__WHAT YOU HAVE TO DO__
All of the data should be copied exactly, with the pictures left out.

__EXERCISE MATERIAL__
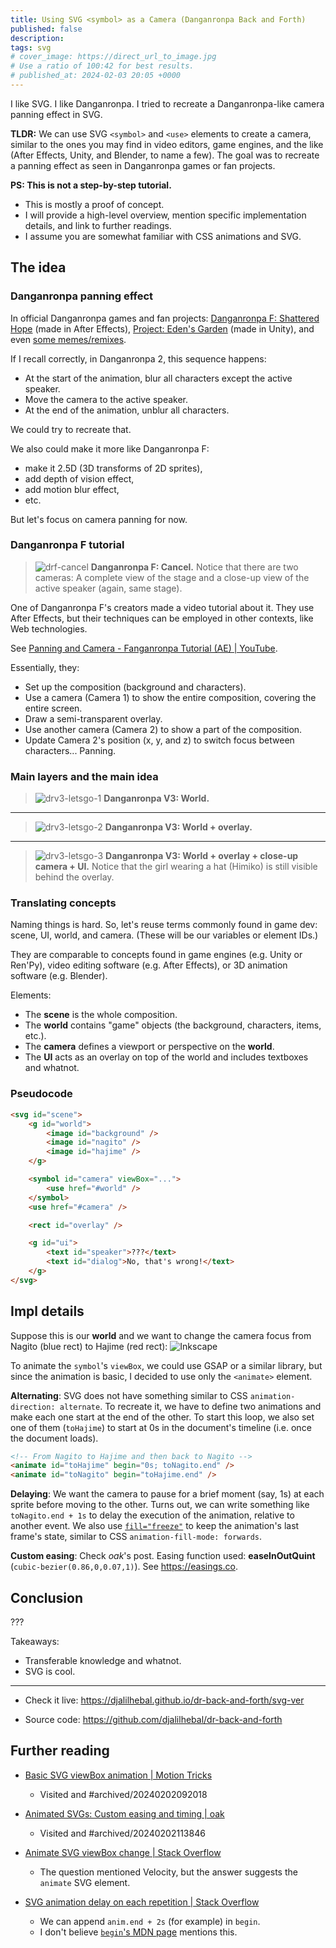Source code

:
 ```yaml
---
title: Using SVG <symbol> as a Camera (Danganronpa Back and Forth)
published: false
description: 
tags: svg
# cover_image: https://direct_url_to_image.jpg
# Use a ratio of 100:42 for best results.
# published_at: 2024-02-03 20:05 +0000
---
```


I like SVG. I like Danganronpa. I tried to recreate a Danganronpa-like camera panning effect in SVG.

**TLDR:**
We can use SVG `<symbol>` and `<use>` elements to create a camera, similar to the ones you may find in video editors, game engines, and the like (After Effects, Unity, and Blender, to name a few).
The goal was to recreate a panning effect as seen in Danganronpa games or fan projects.

**PS: This is not a step-by-step tutorial.**
- This is mostly a proof of concept.
- I will provide a high-level overview, mention specific implementation details, and link to further readings.
- I assume you are somewhat familiar with CSS animations and SVG.


## The idea

### Danganronpa panning effect

In official Danganronpa games and fan projects:
[Danganronpa F: Shattered Hope][danganronpa-f-prologue] (made in After Effects),
[Project: Eden's Garden][eg-prologue-walkthrough] (made in Unity),
and even [some memes/remixes][objection-fun-danganronpa].

[danganronpa-f-prologue]: https://youtu.be/EGU4w5C_WKI?list=PLw3Hoj70YKZBdEBcpDKu8GiXG_WBVysrp&t=1398 "Danganronpa F: Shattered Hope - Prologue (Full) | YouTube"

[eg-prologue-walkthrough]: https://youtu.be/-U6aCDrH3NA?t=8581 "[No Commentary] Official Prologue Walkthrough Part 1 | Project: Eden's Garden | YouTube"
[objection-fun-danganronpa]: https://www.youtube.com/watch?v=wEQNIgRscCY "objection funk but it's danganronpa v3 (remix) | YouTube"

If I recall correctly, in Danganronpa 2, this sequence happens:
- At the start of the animation, blur all characters except the active speaker.
- Move the camera to the active speaker.
- At the end of the animation, unblur all characters.

We could try to recreate that.

We also could make it more like Danganronpa F:
- make it 2.5D (3D transforms of 2D sprites),
- add depth of vision effect,
- add motion blur effect,
- etc.

But let's focus on camera panning for now.

### Danganronpa F tutorial

> ![drf-cancel]
> **Danganronpa F: Cancel.**
> Notice that there are two cameras: A complete view of the stage and a close-up view of the active speaker (again, same stage).

[drf-cancel]: https://dev-to-uploads.s3.amazonaws.com/uploads/articles/6zekoamw03v89t9zl2x9.jpg

One of Danganronpa F's creators made a video tutorial about it.
They use After Effects, but their techniques can be employed in other contexts, like Web technologies.

See [Panning and Camera - Fanganronpa Tutorial (AE) | YouTube](https://www.youtube.com/watch?v=iOlk6GDzS8M).

Essentially, they:
- Set up the composition (background and characters).
- Use a camera (Camera 1) to show the entire composition, covering the entire screen.
- Draw a semi-transparent overlay.
- Use another camera (Camera 2) to show a part of the composition.
- Update Camera 2's position (x, y, and z) to switch focus between characters... Panning.

### Main layers and the main idea

> ![drv3-letsgo-1]
> **Danganronpa V3: World.**

---

> ![drv3-letsgo-2]
> **Danganronpa V3: World + overlay.**

---

> ![drv3-letsgo-3]
> **Danganronpa V3: World + overlay + close-up camera + UI.**
> Notice that the girl wearing a hat (Himiko) is still visible behind the overlay.

<!--
[drv3-letsgo-1]: ./drv3-letsgo-1.jpg
[drv3-letsgo-2]: ./drv3-letsgo-2.jpg
[drv3-letsgo-3]: ./drv3-letsgo-3.jpg
-->
[drv3-letsgo-1]: https://dev-to-uploads.s3.amazonaws.com/uploads/articles/x0gbiwfvfmzdp41omeej.jpg
[drv3-letsgo-2]: https://dev-to-uploads.s3.amazonaws.com/uploads/articles/agf9z42v0kn3khuf0pmy.jpg
[drv3-letsgo-3]: https://dev-to-uploads.s3.amazonaws.com/uploads/articles/t7xl71q4sh5wrrl4ztfn.jpg

### Translating concepts

Naming things is hard. So, let's reuse terms commonly found in game dev: scene, UI, world, and camera. (These will be our variables or element IDs.)

They are comparable to concepts found in game engines (e.g. Unity or Ren'Py), video editing software (e.g. After Effects), or 3D animation software (e.g. Blender).

Elements:
- The **scene** is the whole composition.
- The **world** contains "game" objects (the background, characters, items, etc.).
- The **camera** defines a viewport or perspective on the **world**.
- The **UI** acts as an overlay on top of the world and includes textboxes and whatnot.

### Pseudocode

```html
<svg id="scene">
    <g id="world">
        <image id="background" />
        <image id="nagito" />
        <image id="hajime" />
    </g>

    <symbol id="camera" viewBox="...">
        <use href="#world" />
    </symbol>
    <use href="#camera" />

    <rect id="overlay" />

    <g id="ui">
        <text id="speaker">???</text>
        <text id="dialog">No, that's wrong!</text>
    </g>
</svg>
```

## Impl details

Suppose this is our **world** and we want to change the camera focus from Nagito (blue rect) to Hajime (red rect):
![Inkscape](https://dev-to-uploads.s3.amazonaws.com/uploads/articles/weti2e5r6dmlmhhy77oy.jpg)

To animate the `symbol`'s `viewBox`, we could use GSAP or a similar library, but since the animation is basic, I decided to use only the `<animate>` element.

**Alternating**: SVG does not have something similar to CSS `animation-direction: alternate`. To recreate it, we have to define two animations and make each one start at the end of the other. To start this loop, we also set one of them (`toHajime`) to start at 0s in the document's timeline (i.e. once the document loads).
```html
<!-- From Nagito to Hajime and then back to Nagito -->
<animate id="toHajime" begin="0s; toNagito.end" />
<animate id="toNagito" begin="toHajime.end" />
```

**Delaying**: We want the camera to pause for a brief moment (say, 1s) at each sprite before moving to the other.
Turns out, we can write something like `toNagito.end + 1s` to delay the execution of the animation, relative to another event.
We also use [`fill="freeze"`][mdn-svg-fill] to keep the animation's last frame's state, similar to CSS `animation-fill-mode: forwards`.


[mdn-svg-fill]: https://developer.mozilla.org/en-US/docs/Web/SVG/Attribute/fill#animate "fill - SVG: Scalable Vector Graphics | MDN"

**Custom easing**: Check _oak_'s post.
Easing function used: **easeInOutQuint** (`cubic-bezier(0.86,0,0.07,1)`). See https://easings.co.


## Conclusion

???

Takeaways:
- Transferable knowledge and whatnot.
- SVG is cool.

---

- Check it live: https://djalilhebal.github.io/dr-back-and-forth/svg-ver

- Source code: https://github.com/djalilhebal/dr-back-and-forth


## Further reading

- [Basic SVG viewBox animation | Motion Tricks](https://www.motiontricks.com/basic-svg-viewbox-animation/)
    * Visited and #archived/20240202092018

- [Animated SVGs: Custom easing and timing | oak](https://oak.is/thinking/animated-svgs/)
    * Visited and #archived/20240202113846

- [Animate SVG viewBox change | Stack Overflow](https://stackoverflow.com/a/33821641)
    * The question mentioned Velocity, but the answer suggests the `animate` SVG element.

- [SVG animation delay on each repetition | Stack Overflow](https://stackoverflow.com/a/31690969)
    * We can append `anim.end + 2s` (for example) in `begin`.
    * I don't believe [`begin`'s MDN page][mdn-svg-begin] mentions this.

[mdn-svg-begin]: https://developer.mozilla.org/en-US/docs/Web/SVG/Attribute/begin "begin - SVG: Scalable Vector Graphics | MDN"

__YOUR RESPONSE__
Source code

:
 ```yaml
---
title: Using SVG <symbol> as a Camera (Danganronpa Back and Forth)
published: false
description: 
tags: svg
# cover_image: https://direct_url_to_image.jpg
# Use a ratio of 100:42 for best results.
# published_at: 2024-02-03 20:05 +0000
---
```


I like SVG. I like Danganronpa. I tried to recreate a Danganronpa-like camera panning effect in SVG.

**TLDR:**
We can use SVG `<symbol>` and `<use>` elements to create a camera, similar to the ones you may find in video editors, game engines, and the like (After Effects, Unity, and Blender, to name a few).
The goal was to recreate a panning effect as seen in Danganronpa games or fan projects.

**PS: This is not a step-by-step tutorial.**
- This is mostly a proof of concept.
- I will provide a high-level overview, mention specific implementation details, and link to further readings.
- I assume you are somewhat familiar with CSS animations and SVG.


## The idea

### Danganronpa panning effect

In official Danganronpa games and fan projects:
[Danganronpa F: Shattered Hope][danganronpa-f-prologue] (made in After Effects),
[Project: Eden's Garden][eg-prologue-walkthrough] (made in Unity),
and even [some memes/remixes][objection-fun-danganronpa].

[danganronpa-f-prologue]: https://youtu.be/EGU4w5C_WKI?list=PLw3Hoj70YKZBdEBcpDKu8GiXG_WBVysrp&t=1398 "Danganronpa F: Shattered Hope - Prologue (Full) | YouTube"

[eg-prologue-walkthrough]: https://youtu.be/-U6aCDrH3NA?t=8581 "[No Commentary] Official Prologue Walkthrough Part 1 | Project: Eden's Garden | YouTube"
[objection-fun-danganronpa]: https://www.youtube.com/watch?v=wEQNIgRscCY "objection funk but it's danganronpa v3 (remix) | YouTube"

If I recall correctly, in Danganronpa 2, this sequence happens:
- At the start of the animation, blur all characters except the active speaker.
- Move the camera to the active speaker.
- At the end of the animation, unblur all characters.

We could try to recreate that.

We also could make it more like Danganronpa F:
- make it 2.5D (3D transforms of 2D sprites),
- add depth of vision effect,
- add motion blur effect,
- etc.

But let's focus on camera panning for now.

### Danganronpa F tutorial

> ![drf-cancel]
> **Danganronpa F: Cancel.**
> Notice that there are two cameras: A complete view of the stage and a close-up view of the active speaker (again, same stage).

[drf-cancel]: https://dev-to-uploads.s3.amazonaws.com/uploads/articles/6zekoamw03v89t9zl2x9.jpg

One of Danganronpa F's creators made a video tutorial about it.
They use After Effects, but their techniques can be employed in other contexts, like Web technologies.

See [Panning and Camera - Fanganronpa Tutorial (AE) | YouTube](https://www.youtube.com/watch?v=iOlk6GDzS8M).

Essentially, they:
- Set up the composition (background and characters).
- Use a camera (Camera 1) to show the entire composition, covering the entire screen.
- Draw a semi-transparent overlay.
- Use another camera (Camera 2) to show a part of the composition.
- Update Camera 2's position (x, y, and z) to switch focus between characters... Panning.

### Main layers and the main idea

> ![drv3-letsgo-1]
> **Danganronpa V3: World.**

---

> ![drv3-letsgo-2]
> **Danganronpa V3: World + overlay.**

---

> ![drv3-letsgo-3]
> **Danganronpa V3: World + overlay + close-up camera + UI.**
> Notice that the girl wearing a hat (Himiko) is still visible behind the overlay.

<!--
[drv3-letsgo-1]: ./drv3-letsgo-1.jpg
[drv3-letsgo-2]: ./drv3-letsgo-2.jpg
[drv3-letsgo-3]: ./drv3-letsgo-3.jpg
-->
[drv3-letsgo-1]: https://dev-to-uploads.s3.amazonaws.com/uploads/articles/x0gbiwfvfmzdp41omeej.jpg
[drv3-letsgo-2]: https://dev-to-uploads.s3.amazonaws.com/uploads/articles/agf9z42v0kn3khuf0pmy.jpg
[drv3-letsgo-3]: https://dev-to-uploads.s3.amazonaws.com/uploads/articles/t7xl71q4sh5wrrl4ztfn.jpg

### Translating concepts

Naming things is hard. So, let's reuse terms commonly found in game dev: scene, UI, world, and camera. (These will be our variables or element IDs.)

They are comparable to concepts found in game engines (e.g. Unity or Ren'Py), video editing software (e.g. After Effects), or 3D animation software (e.g. Blender).

Elements:
- The **scene** is the whole composition.
- The **world** contains "game" objects (the background, characters, items, etc.).
- The **camera** defines a viewport or perspective on the **world**.
- The **UI** acts as an overlay on top of the world and includes textboxes and whatnot.

### Pseudocode

```html
<svg id="scene">
    <g id="world">
        <image id="background" />
        <image id="nagito" />
        <image id="hajime" />
    </g>

    <symbol id="camera" viewBox="...">
        <use href="#world" />
    </symbol>
    <use href="#camera" />

    <rect id="overlay" />

    <g id="ui">
        <text id="speaker">???</text>
        <text id="dialog">No, that's wrong!</text>
    </g>
</svg>
```

## Impl details

Suppose this is our **world** and we want to change the camera focus from Nagito (blue rect) to Hajime (red rect):
![Inkscape](https://dev-to-uploads.s3.amazonaws.com/uploads/articles/weti2e5r6dmlmhhy77oy.jpg)

To animate the `symbol`'s `viewBox`, we could use GSAP or a similar library, but since the animation is basic, I decided to use only the `<animate>` element.

**Alternating**: SVG does not have something similar to CSS `animation-direction: alternate`. To recreate it, we have to define two animations and make each one start at the end of the other. To start this loop, we also set one of them (`toHajime`) to start at 0s in the document's timeline (i.e. once the document loads).
```html
<!-- From Nagito to Hajime and then back to Nagito -->
<animate id="toHajime" begin="0s; toNagito.end" />
<animate id="toNagito" begin="toHajime.end" />
```

**Delaying**: We want the camera to pause for a brief moment (say, 1s) at each sprite before moving to the other.
Turns out, we can write something like `toNagito.end + 1s` to delay the execution of the animation, relative to another event.
We also use [`fill="freeze"`][mdn-svg-fill] to keep the animation's last frame's state, similar to CSS `animation-fill-mode: forwards`.


[mdn-svg-fill]: https://developer.mozilla.org/en-US/docs/Web/SVG/Attribute/fill#animate "fill - SVG: Scalable Vector Graphics | MDN"

**Custom easing**: Check _oak_'s post.
Easing function used: **easeInOutQuint** (`cubic-bezier(0.86,0,0.07,1)`). See https://easings.co.


## Conclusion

???

Takeaways:
- Transferable knowledge and whatnot.
- SVG is cool.

---

- Check it live: https://djalilhebal.github.io/dr-back-and-forth/svg-ver

- Source code: https://github.com/djalilhebal/dr-back-and-forth


## Further reading

- [Basic SVG viewBox animation | Motion Tricks](https://www.motiontricks.com/basic-svg-viewbox-animation/)
    * Visited and #archived/20240202092018

- [Animated SVGs: Custom easing and timing | oak](https://oak.is/thinking/animated-svgs/)
    * Visited and #archived/20240202113846

- [Animate SVG viewBox change | Stack Overflow](https://stackoverflow.com/a/33821641)
    * The question mentioned Velocity, but the answer suggests the `animate` SVG element.

- [SVG animation delay on each repetition | Stack Overflow](https://stackoverflow.com/a/31690969)
    * We can append `anim.end + 2s` (for example) in `begin`.
    * I don't believe [`begin`'s MDN page][mdn-svg-begin] mentions this.

[mdn-svg-begin]: https://developer.mozilla.org/en-US/docs/Web/SVG/Attribute/begin "begin - SVG: Scalable Vector Graphics | MDN"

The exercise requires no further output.